GIVEN RECORDS Block Start

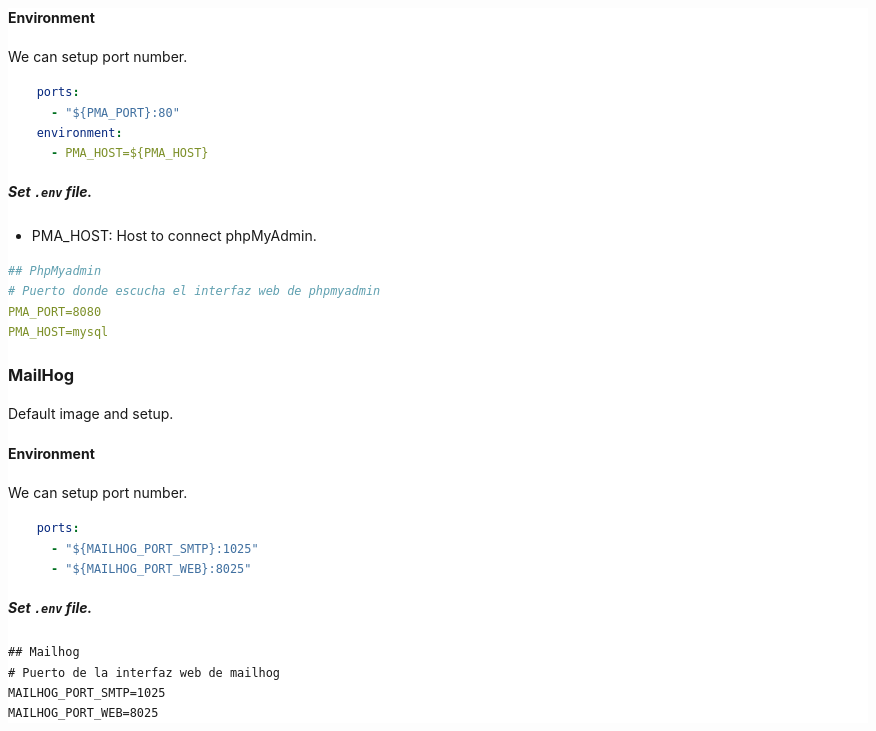 #### Environment
We can setup port number.

```yaml
    ports:
      - "${PMA_PORT}:80"
    environment:
      - PMA_HOST=${PMA_HOST}
```
##### Set `.env` file.

* PMA_HOST: Host to connect phpMyAdmin.

```yaml
## PhpMyadmin
# Puerto donde escucha el interfaz web de phpmyadmin
PMA_PORT=8080
PMA_HOST=mysql
```

### MailHog

Default image and setup.

#### Environment

We can setup port number.

```yaml
    ports:
      - "${MAILHOG_PORT_SMTP}:1025"
      - "${MAILHOG_PORT_WEB}:8025"
```

##### Set `.env` file.

```dotenv
## Mailhog
# Puerto de la interfaz web de mailhog
MAILHOG_PORT_SMTP=1025
MAILHOG_PORT_WEB=8025
```
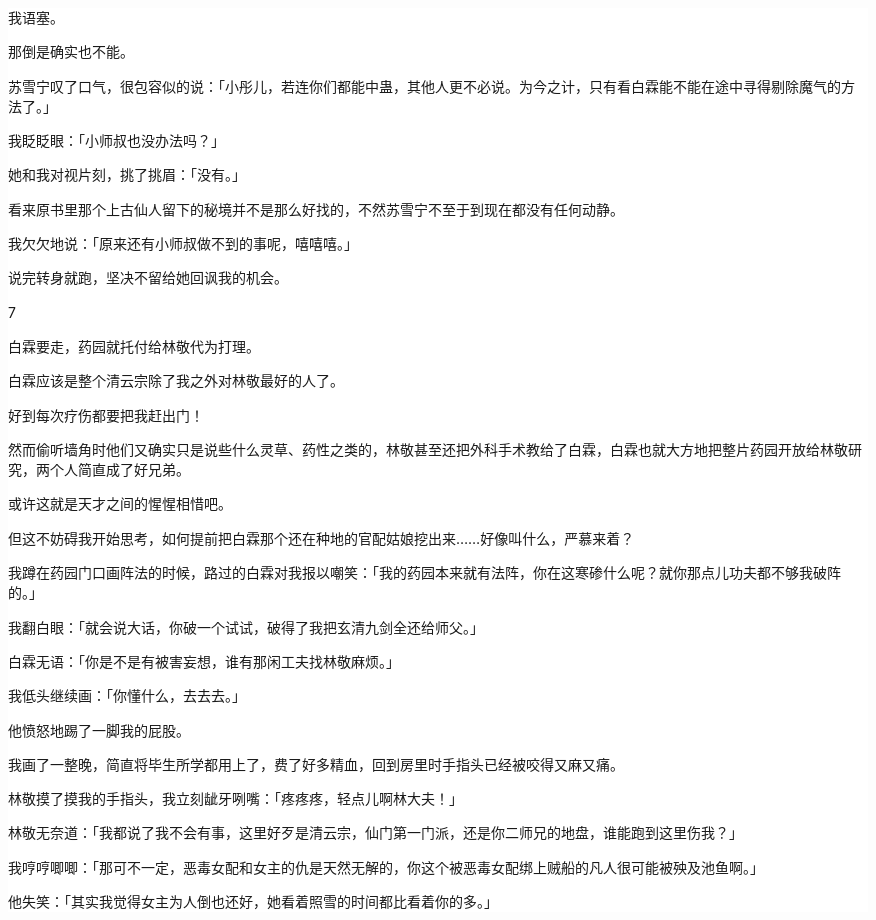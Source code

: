 我语塞。


那倒是确实也不能。


苏雪宁叹了口气，很包容似的说：「小彤儿，若连你们都能中蛊，其他人更不必说。为今之计，只有看白霖能不能在途中寻得剔除魔气的方法了。」


我眨眨眼：「小师叔也没办法吗？」


她和我对视片刻，挑了挑眉：「没有。」


看来原书里那个上古仙人留下的秘境并不是那么好找的，不然苏雪宁不至于到现在都没有任何动静。


我欠欠地说：「原来还有小师叔做不到的事呢，嘻嘻嘻。」


说完转身就跑，坚决不留给她回讽我的机会。


7


白霖要走，药园就托付给林敬代为打理。


白霖应该是整个清云宗除了我之外对林敬最好的人了。


好到每次疗伤都要把我赶出门！


然而偷听墙角时他们又确实只是说些什么灵草、药性之类的，林敬甚至还把外科手术教给了白霖，白霖也就大方地把整片药园开放给林敬研究，两个人简直成了好兄弟。


或许这就是天才之间的惺惺相惜吧。


但这不妨碍我开始思考，如何提前把白霖那个还在种地的官配姑娘挖出来……好像叫什么，严慕来着？


我蹲在药园门口画阵法的时候，路过的白霖对我报以嘲笑：「我的药园本来就有法阵，你在这寒碜什么呢？就你那点儿功夫都不够我破阵的。」


我翻白眼：「就会说大话，你破一个试试，破得了我把玄清九剑全还给师父。」


白霖无语：「你是不是有被害妄想，谁有那闲工夫找林敬麻烦。」


我低头继续画：「你懂什么，去去去。」


他愤怒地踢了一脚我的屁股。


我画了一整晚，简直将毕生所学都用上了，费了好多精血，回到房里时手指头已经被咬得又麻又痛。


林敬摸了摸我的手指头，我立刻龇牙咧嘴：「疼疼疼，轻点儿啊林大夫！」


林敬无奈道：「我都说了我不会有事，这里好歹是清云宗，仙门第一门派，还是你二师兄的地盘，谁能跑到这里伤我？」


我哼哼唧唧：「那可不一定，恶毒女配和女主的仇是天然无解的，你这个被恶毒女配绑上贼船的凡人很可能被殃及池鱼啊。」


他失笑：「其实我觉得女主为人倒也还好，她看着照雪的时间都比看着你的多。」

GIVEN RECORDS Block End

### WHAT YOU HAVE TO DO
Looking at the data above, state how many of its lines contain the word "interfaz", and give nothing but that number.

### SOLUTION TO THIS PROBLEM
2